6Universidad de Chile, School of Medicine, Chile

7Universidad Finis Terrae, School of Medicine, Chile

*Corresponding author: Marcelo Molina, Orthopaedic Surgery Department, Spine Unit, Clínica Alemana, Santiago, Chile.

Received Date: 06 December 2023

Accepted Date: 11 December 2023

Published Date: 19 December 2023

Citation: Molina M, Pereira M, Khek P, Ballesteros JV (2023) Posterior Hemivertebrectomy for Correction of Congenital Kyphosis in Adulthood. Case Report and Literature Review. Ann Case Report 8: 1546. https://doi.org/10.29011/2574-7754.101546

Abstract

Introduction: Congenital kyphosis is an infrequent cause of kyphosis with a potential severe progressive deformity and neurological damage. There are few reports in the literature about congenital kyphosis focusing on adults. Case presentation: 24-year-old male with progressive dorsal pain, paresthesias, and numbness in his legs. Physical examination demonstrated a rigid kyphotic deformity with tenderness on the apex, neurologically intact. The diagnosis was a T10 butterfly posterior hemivertebra with segmental kyphosis of 48 degrees. The patient was treated surgically with a single posterior procedure, performing a complete T10 hemivertebrectomy and instrumented fixation from T8 to T12. The postoperative assessment demonstrated a segmental kyphosis of 14 degrees with 34º of correction, without surgical complications, and good functional results during 4 years of follow-up. Conclusion: Posterior-only hemivertebra resection is an effective procedure for treating congenital kyphosis, providing an excellent correction of the deformity with a good functional outcome. Intraoperative imaging tools, such as CT scans and navigation systems, can aid in performing the surgery and improve outcomes.

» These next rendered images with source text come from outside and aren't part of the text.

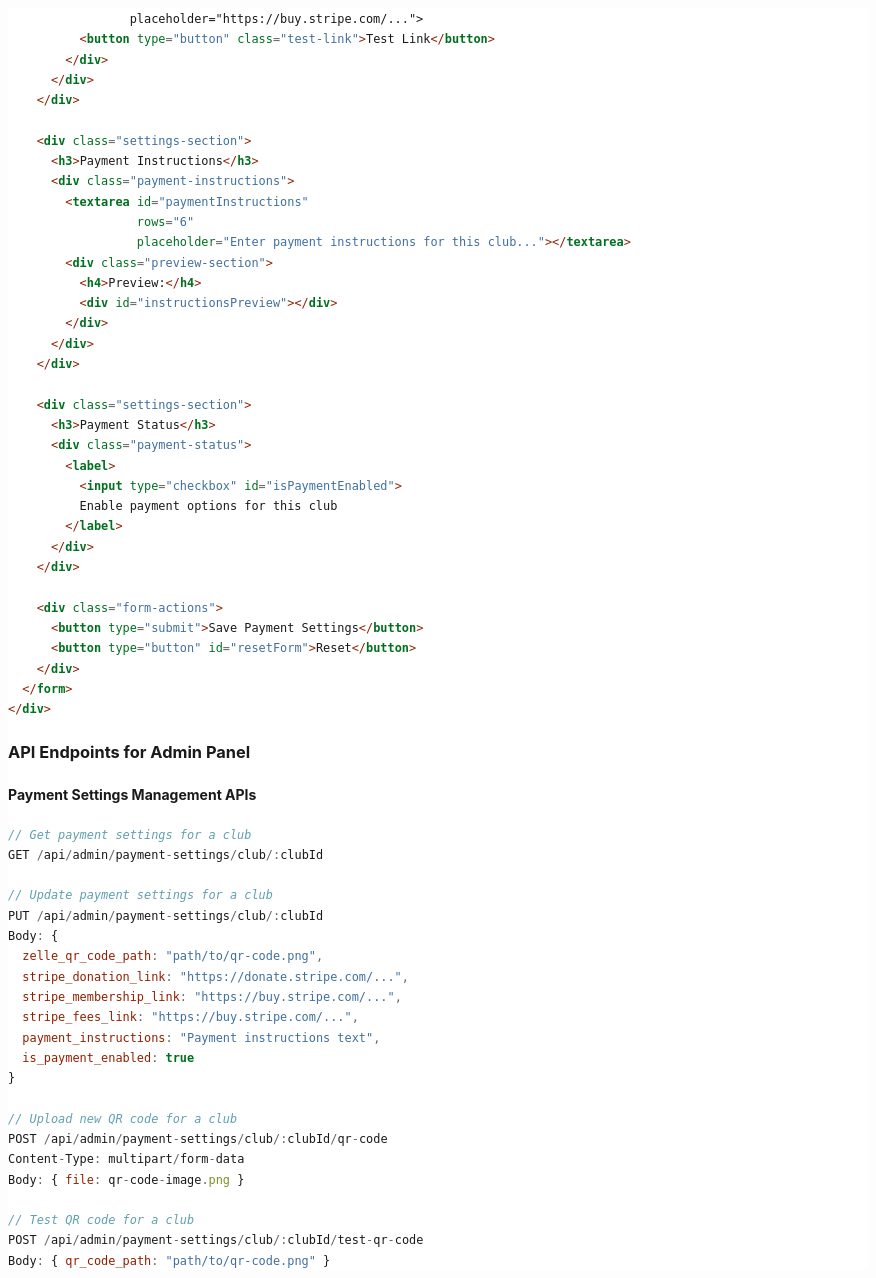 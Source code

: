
 ```html
                 placeholder="https://buy.stripe.com/...">
          <button type="button" class="test-link">Test Link</button>
        </div>
      </div>
    </div>
    
    <div class="settings-section">
      <h3>Payment Instructions</h3>
      <div class="payment-instructions">
        <textarea id="paymentInstructions" 
                  rows="6" 
                  placeholder="Enter payment instructions for this club..."></textarea>
        <div class="preview-section">
          <h4>Preview:</h4>
          <div id="instructionsPreview"></div>
        </div>
      </div>
    </div>
    
    <div class="settings-section">
      <h3>Payment Status</h3>
      <div class="payment-status">
        <label>
          <input type="checkbox" id="isPaymentEnabled">
          Enable payment options for this club
        </label>
      </div>
    </div>
    
    <div class="form-actions">
      <button type="submit">Save Payment Settings</button>
      <button type="button" id="resetForm">Reset</button>
    </div>
  </form>
</div>
```

### API Endpoints for Admin Panel

#### Payment Settings Management APIs
```javascript
// Get payment settings for a club
GET /api/admin/payment-settings/club/:clubId

// Update payment settings for a club
PUT /api/admin/payment-settings/club/:clubId
Body: {
  zelle_qr_code_path: "path/to/qr-code.png",
  stripe_donation_link: "https://donate.stripe.com/...",
  stripe_membership_link: "https://buy.stripe.com/...",
  stripe_fees_link: "https://buy.stripe.com/...",
  payment_instructions: "Payment instructions text",
  is_payment_enabled: true
}

// Upload new QR code for a club
POST /api/admin/payment-settings/club/:clubId/qr-code
Content-Type: multipart/form-data
Body: { file: qr-code-image.png }

// Test QR code for a club
POST /api/admin/payment-settings/club/:clubId/test-qr-code
Body: { qr_code_path: "path/to/qr-code.png" }
``` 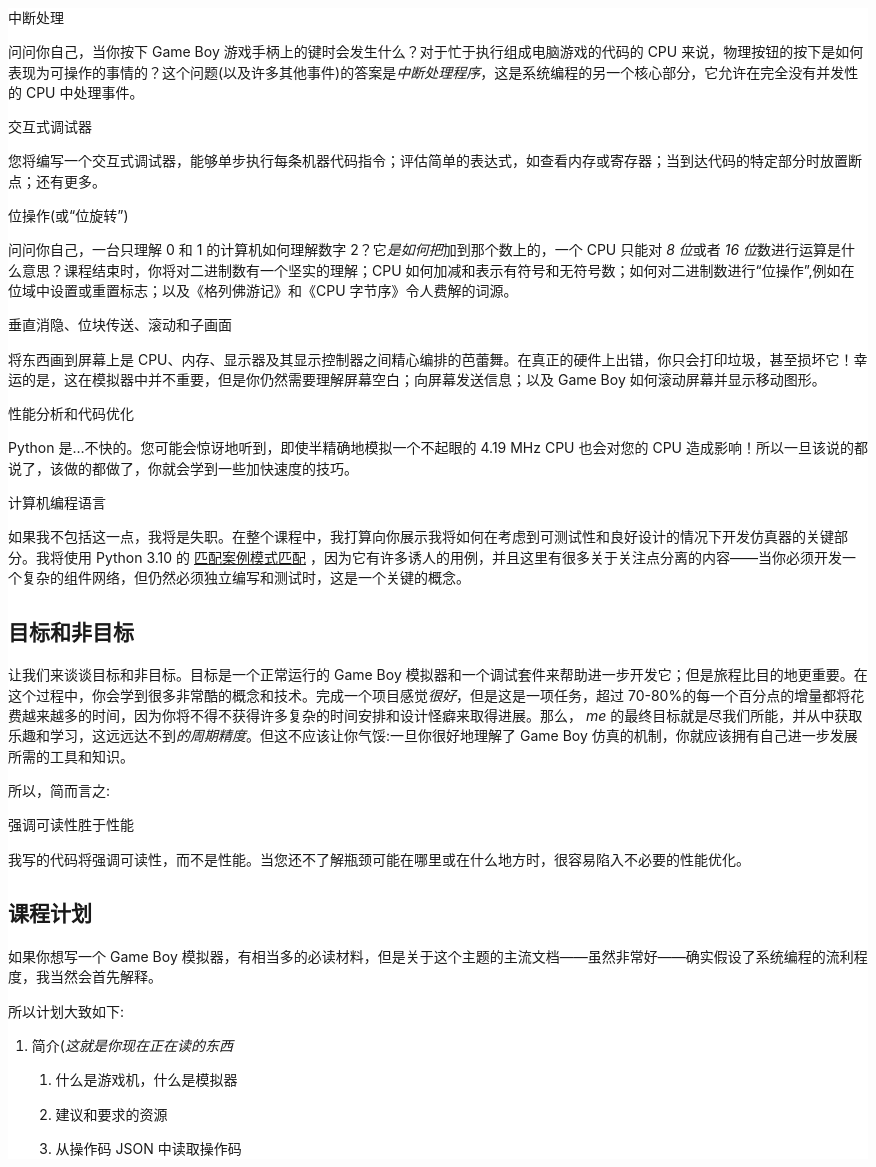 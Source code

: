 中断处理

问问你自己，当你按下 Game Boy 游戏手柄上的键时会发生什么？对于忙于执行组成电脑游戏的代码的 CPU 来说，物理按钮的按下是如何表现为可操作的事情的？这个问题(以及许多其他事件)的答案是*中断处理程序*，这是系统编程的另一个核心部分，它允许在完全没有并发性的 CPU 中处理事件。

交互式调试器

您将编写一个交互式调试器，能够单步执行每条机器代码指令；评估简单的表达式，如查看内存或寄存器；当到达代码的特定部分时放置断点；还有更多。

位操作(或“位旋转”)

问问你自己，一台只理解 0 和 1 的计算机如何理解数字 2？它*是如何把*加到那个数上的，一个 CPU 只能对 *8 位*或者 *16 位*数进行运算是什么意思？课程结束时，你将对二进制数有一个坚实的理解；CPU 如何加减和表示有符号和无符号数；如何对二进制数进行“位操作”,例如在位域中设置或重置标志；以及《格列佛游记》和《CPU 字节序》令人费解的词源。

垂直消隐、位块传送、滚动和子画面

将东西画到屏幕上是 CPU、内存、显示器及其显示控制器之间精心编排的芭蕾舞。在真正的硬件上出错，你只会打印垃圾，甚至损坏它！幸运的是，这在模拟器中并不重要，但是你仍然需要理解屏幕空白；向屏幕发送信息；以及 Game Boy 如何滚动屏幕并显示移动图形。

性能分析和代码优化

Python 是…不快的。您可能会惊讶地听到，即使半精确地模拟一个不起眼的 4.19 MHz CPU 也会对您的 CPU 造成影响！所以一旦该说的都说了，该做的都做了，你就会学到一些加快速度的技巧。

计算机编程语言

如果我不包括这一点，我将是失职。在整个课程中，我打算向你展示我将如何在考虑到可测试性和良好设计的情况下开发仿真器的关键部分。我将使用 Python 3.10 的 [匹配案例模式匹配](https://www.inspiredpython.com/course/pattern-matching/mastering-structural-pattern-matching) ，因为它有许多诱人的用例，并且这里有很多关于关注点分离的内容——当你必须开发一个复杂的组件网络，但仍然必须独立编写和测试时，这是一个关键的概念。





## 目标和非目标

让我们来谈谈目标和非目标。目标是一个正常运行的 Game Boy 模拟器和一个调试套件来帮助进一步开发它；但是旅程比目的地更重要。在这个过程中，你会学到很多非常酷的概念和技术。完成一个项目感觉*很好*，但是这是一项任务，超过 70-80%的每一个百分点的增量都将花费越来越多的时间，因为你将不得不获得许多复杂的时间安排和设计怪癖来取得进展。那么， *me* 的最终目标就是尽我们所能，并从中获取乐趣和学习，这远远达不到*的周期精度*。但这不应该让你气馁:一旦你很好地理解了 Game Boy 仿真的机制，你就应该拥有自己进一步发展所需的工具和知识。

所以，简而言之:

强调可读性胜于性能

我写的代码将强调可读性，而不是性能。当您还不了解瓶颈可能在哪里或在什么地方时，很容易陷入不必要的性能优化。





## 课程计划

如果你想写一个 Game Boy 模拟器，有相当多的必读材料，但是关于这个主题的主流文档——虽然非常好——确实假设了系统编程的流利程度，我当然会首先解释。

所以计划大致如下:

1.  简介(*这就是你现在正在读的东西*

    1.  什么是游戏机，什么是模拟器

    2.  建议和要求的资源

    3.  从操作码 JSON 中读取操作码
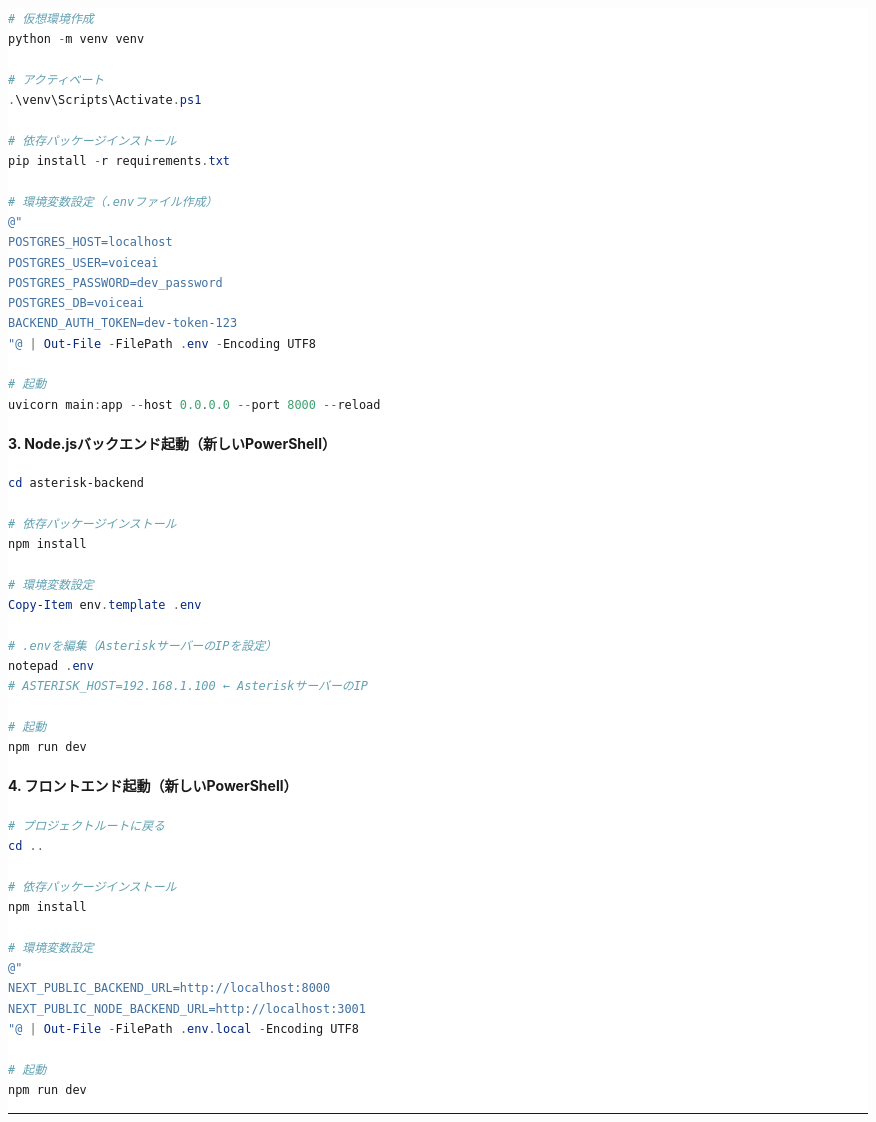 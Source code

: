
 ```powershell
# 仮想環境作成
python -m venv venv

# アクティベート
.\venv\Scripts\Activate.ps1

# 依存パッケージインストール
pip install -r requirements.txt

# 環境変数設定（.envファイル作成）
@"
POSTGRES_HOST=localhost
POSTGRES_USER=voiceai
POSTGRES_PASSWORD=dev_password
POSTGRES_DB=voiceai
BACKEND_AUTH_TOKEN=dev-token-123
"@ | Out-File -FilePath .env -Encoding UTF8

# 起動
uvicorn main:app --host 0.0.0.0 --port 8000 --reload
```

#### 3. Node.jsバックエンド起動（新しいPowerShell）

```powershell
cd asterisk-backend

# 依存パッケージインストール
npm install

# 環境変数設定
Copy-Item env.template .env

# .envを編集（AsteriskサーバーのIPを設定）
notepad .env
# ASTERISK_HOST=192.168.1.100 ← AsteriskサーバーのIP

# 起動
npm run dev
```

#### 4. フロントエンド起動（新しいPowerShell）

```powershell
# プロジェクトルートに戻る
cd ..

# 依存パッケージインストール
npm install

# 環境変数設定
@"
NEXT_PUBLIC_BACKEND_URL=http://localhost:8000
NEXT_PUBLIC_NODE_BACKEND_URL=http://localhost:3001
"@ | Out-File -FilePath .env.local -Encoding UTF8

# 起動
npm run dev
```

--- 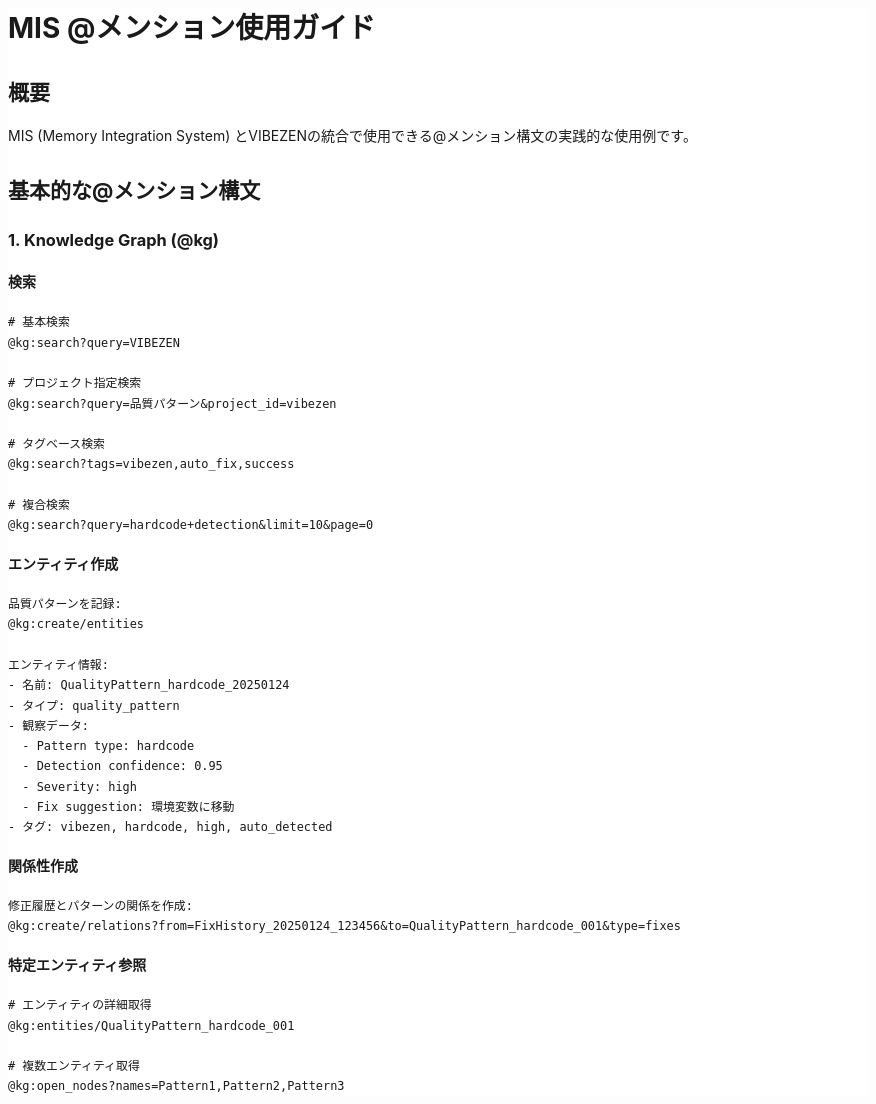 # MIS @メンション使用ガイド

## 概要
MIS (Memory Integration System) とVIBEZENの統合で使用できる@メンション構文の実践的な使用例です。

## 基本的な@メンション構文

### 1. Knowledge Graph (@kg)

#### 検索
```
# 基本検索
@kg:search?query=VIBEZEN

# プロジェクト指定検索
@kg:search?query=品質パターン&project_id=vibezen

# タグベース検索
@kg:search?tags=vibezen,auto_fix,success

# 複合検索
@kg:search?query=hardcode+detection&limit=10&page=0
```

#### エンティティ作成
```
品質パターンを記録:
@kg:create/entities

エンティティ情報:
- 名前: QualityPattern_hardcode_20250124
- タイプ: quality_pattern
- 観察データ:
  - Pattern type: hardcode
  - Detection confidence: 0.95
  - Severity: high
  - Fix suggestion: 環境変数に移動
- タグ: vibezen, hardcode, high, auto_detected
```

#### 関係性作成
```
修正履歴とパターンの関係を作成:
@kg:create/relations?from=FixHistory_20250124_123456&to=QualityPattern_hardcode_001&type=fixes
```

#### 特定エンティティ参照
```
# エンティティの詳細取得
@kg:entities/QualityPattern_hardcode_001

# 複数エンティティ取得
@kg:open_nodes?names=Pattern1,Pattern2,Pattern3
```
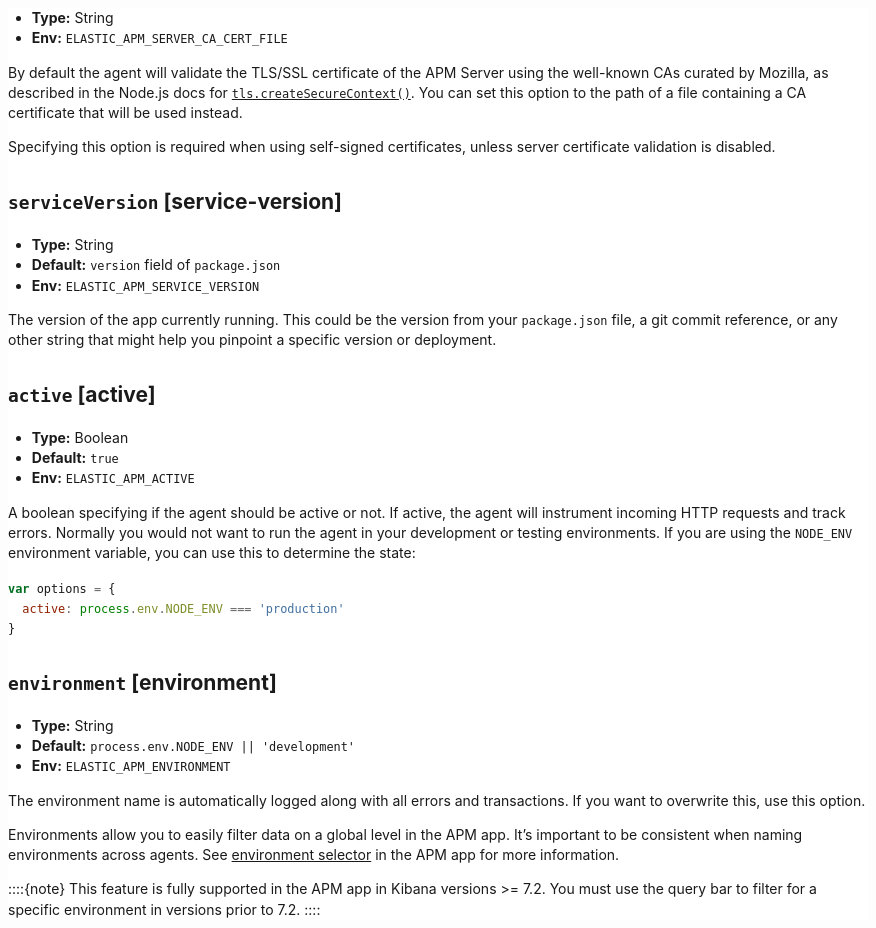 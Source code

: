 * **Type:** String
* **Env:** `ELASTIC_APM_SERVER_CA_CERT_FILE`

By default the agent will validate the TLS/SSL certificate of the APM Server using the well-known CAs curated by Mozilla, as described in the Node.js docs for [`tls.createSecureContext()`](https://nodejs.org/api/tls.md#tls_tls_createsecurecontext_options). You can set this option to the path of a file containing a CA certificate that will be used instead.

Specifying this option is required when using self-signed certificates, unless server certificate validation is disabled.


## `serviceVersion` [service-version]

* **Type:** String
* **Default:** `version` field of `package.json`
* **Env:** `ELASTIC_APM_SERVICE_VERSION`

The version of the app currently running. This could be the version from your `package.json` file, a git commit reference, or any other string that might help you pinpoint a specific version or deployment.


## `active` [active]

* **Type:** Boolean
* **Default:** `true`
* **Env:** `ELASTIC_APM_ACTIVE`

A boolean specifying if the agent should be active or not. If active, the agent will instrument incoming HTTP requests and track errors. Normally you would not want to run the agent in your development or testing environments. If you are using the `NODE_ENV` environment variable, you can use this to determine the state:

```js
var options = {
  active: process.env.NODE_ENV === 'production'
}
```


## `environment` [environment]

* **Type:** String
* **Default:** `process.env.NODE_ENV || 'development'`
* **Env:** `ELASTIC_APM_ENVIRONMENT`

The environment name is automatically logged along with all errors and transactions. If you want to overwrite this, use this option.

Environments allow you to easily filter data on a global level in the APM app. It’s important to be consistent when naming environments across agents. See [environment selector](docs-content://solutions/observability/apm/filter-data.md#apm-filter-your-data-service-environment-filter) in the APM app for more information.

::::{note}
This feature is fully supported in the APM app in Kibana versions >= 7.2. You must use the query bar to filter for a specific environment in versions prior to 7.2.
::::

Keywords: Case Report; Congenital Kyphosis; Adulthood; Butterfly Hemivertebra

Introduction

Congenital Kyphosis is an uncommon spinal deformity characterized by abnormal kyphotic angulation secondary to an alteration of the embryonic development and growth of one or more segments that fails formation or segmentation of one or more vertebral bodies and disks [1]. Generally, the diagnosis is made during childhood, and the treatment is performed early[2]. Literature regarding the outcome of treatment of this condition in skeletally mature patients is scarce, making it challenging to recommend a treatment guide for adults.

We present the results of the surgical treatment of a 24-yearold male patient with a history of congenital kyphosis secondary to a T10 butterfly hemivertebra, diagnosed at 12 years of age, treated conservatively until he developed intractable dorsal pain, paresthesias, and numbness on his lower extremities.

This case report aims to show an option to resolve this complex problem with a one-stage posterior surgical technique obtaining good clinical and radiological results. We prepared this article following the CARE Guidelines.

Material and Methods

The patient approved the publication of his case, signed the authorization form of the Informed Consent, and sent it to us through email. Confidentiality was fully protected. Clinical and radiological patient information is presented in an anonymized form.

Case Presentation

A 24-year-old Latin American male has been diagnosed with T10 butterfly posterior hemivertebra. This diagnosis was made when he was 12 years old based on X-rays and computed tomography scan (CT scan). He has been undergoing treatment with anti-inflammatory medications and physical therapy, with regular monitoring of the progression of his spinal deformity through X-ray imaging during his adolescent years.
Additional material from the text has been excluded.